A questão foi apropriadamente analisada em artigo subscrito pelo professor de direito internacional da UFSC, Welber Barral e por Tatiana Lacerda Prazeres (Revista Dialética de Direito Tributário n° 70, pp. 140 a 149):

“... a União é ente de direito interno, sendo que apenas o Estado Federal dispõe de legitimidade para atuação no plano externo. A República Federativa do Brasil, representando a totalidade dos entes federados brasileiros, pode livremente dispor de seus próprios interesses, de tal sorte que não será atingida pela limitação do artigo 151, III, da CF/88. Desta forma, a vedação do artigo 151, III aplica-se à União na qualidade de ente interno e não ao EStado brasileiro que, ao representar o conjunto de Estados-membros, Municípios e União, pode estabelecer isenções de tributos de competência de quaisquer dessas pessoas políticas.”

Acrescentam os articulistas que a “invalidade de tais isenções condenaria o Brasil ao isolacionismo econômico-comercial – o que não parece uma opção viável no atual contexto histórico”. Concluem dizendo que “o Brasil teria que responder, diante da OMC, pela violação às normas desta organização internacional”.

De fato, a Organização Mundial de Comércio, criada em 1995, resultou da Rodada Uruguai (1986 a 1994) de negociações multilaterais que alterou a carta do GATT. Entre os objetivos da organização está assegurar a igualdade de tratamento no comércio entre as nações.
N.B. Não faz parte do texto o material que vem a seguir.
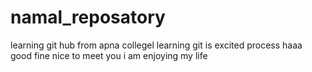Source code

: # namal_reposatory
learning git hub from apna collegel
learning git is excited process
haaa good fine nice to meet you
i am enjoying my life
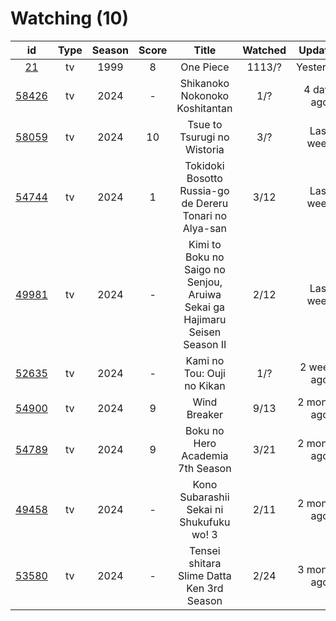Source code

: # Watching (10)

|                      id                      | Type | Season | Score |                                    Title                                   | Watched |    Updated   | Start Date |
| :------------------------------------------: | :--: | :----: | :---: | :------------------------------------------------------------------------: | :-----: | :----------: | :--------: |
|    [21](https://myanimelist.net/anime/21)    |  tv  |  1999  |   8   |                                  One Piece                                 |  1113/? |   Yesterday  | 01/01/2013 |
| [58426](https://myanimelist.net/anime/58426) |  tv  |  2024  |   -   |                       Shikanoko Nokonoko Koshitantan                       |   1/?   |  4 days ago  |      -     |
| [58059](https://myanimelist.net/anime/58059) |  tv  |  2024  |   10  |                         Tsue to Tsurugi no Wistoria                        |   3/?   |   Last week  | 07/08/2024 |
| [54744](https://myanimelist.net/anime/54744) |  tv  |  2024  |   1   |           Tokidoki Bosotto Russia-go de Dereru Tonari no Alya-san          |   3/12  |   Last week  |      -     |
| [49981](https://myanimelist.net/anime/49981) |  tv  |  2024  |   -   | Kimi to Boku no Saigo no Senjou, Aruiwa Sekai ga Hajimaru Seisen Season II |   2/12  |   Last week  | 07/20/2024 |
| [52635](https://myanimelist.net/anime/52635) |  tv  |  2024  |   -   |                         Kami no Tou: Ouji no Kikan                         |   1/?   |  2 weeks ago | 07/14/2024 |
| [54900](https://myanimelist.net/anime/54900) |  tv  |  2024  |   9   |                                Wind Breaker                                |   9/13  | 2 months ago | 04/14/2024 |
| [54789](https://myanimelist.net/anime/54789) |  tv  |  2024  |   9   |                      Boku no Hero Academia 7th Season                      |   3/21  | 2 months ago | 05/07/2024 |
| [49458](https://myanimelist.net/anime/49458) |  tv  |  2024  |   -   |                  Kono Subarashii Sekai ni Shukufuku wo! 3                  |   2/11  | 2 months ago | 04/11/2024 |
| [53580](https://myanimelist.net/anime/53580) |  tv  |  2024  |   -   |                  Tensei shitara Slime Datta Ken 3rd Season                 |   2/24  | 3 months ago | 04/06/2024 |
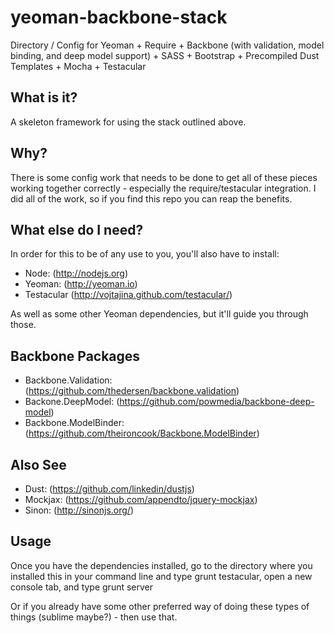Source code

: yeoman-backbone-stack
=====================

Directory / Config for Yeoman + Require + Backbone (with validation, model binding, and deep model support) + SASS + Bootstrap + Precompiled Dust Templates + Mocha + Testacular

What is it?
--------------

A skeleton framework for using the stack outlined above. 

Why?
-------------
There is some config work that needs to be done to get all of these pieces working together correctly - especially the require/testacular integration. I did all of the work, so if you find this repo you can reap the benefits.

What else do I need?
-----------
In order for this to be of any use to you, you'll also have to install:

+ Node: (http://nodejs.org)
+ Yeoman: (http://yeoman.io)
+ Testacular (http://vojtajina.github.com/testacular/)

As well as some other Yeoman dependencies, but it'll guide you through those.

Backbone Packages
----------
+ Backbone.Validation: (https://github.com/thedersen/backbone.validation)
+ Backone.DeepModel: (https://github.com/powmedia/backbone-deep-model)
+ Backbone.ModelBinder: (https://github.com/theironcook/Backbone.ModelBinder) 

Also See
---------
+ Dust: (https://github.com/linkedin/dustjs)
+ Mockjax: (https://github.com/appendto/jquery-mockjax)
+ Sinon: (http://sinonjs.org/)

Usage
-------
Once you have the dependencies installed, go to the directory where you installed this in your command line and type grunt testacular, open a new console tab, and type grunt server

Or if you already have some other preferred way of doing these types of things (sublime maybe?) - then use that.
Ou seja, criar um sistema de comércio não discriminatório em que cada país receba garantias de que suas exportações seriam tratadas consistentemente em outros mercados. O Ato Final da Rodada Uruguai foi promulgado, no plano interno, pelo citado Decreto n° 1.355/94.

II - Consulta n° 13/99: 

EMENTA: ICMS. PESCADO. IMPORTAÇÃO. O TRATAMENTO TRIBUTÁRIO É IDÊNTICO AO DAS OPERAÇÕES INTERNAS COM A MESMA MERCADORIA SE IMPORTADA DE PAÍS COM O QUAL O BRASIL TENHA CELEBRADO TRATADO QUE PREVEJA IGUALDADE DE TRATAMENTO TRIBUTÁRIO.

A IMPORTAÇÃO FAR-SE-Á AO ABRIGO DA ISENÇÃO CASO O PESCADO SE DESTINE À REVENDA. SERÁ, CONTUDO, TRIBUTADO NO CASO DO PESCADO DESTINAR-SE À INDUSTRIALIZAÇÃO PELO IMPORTADOR.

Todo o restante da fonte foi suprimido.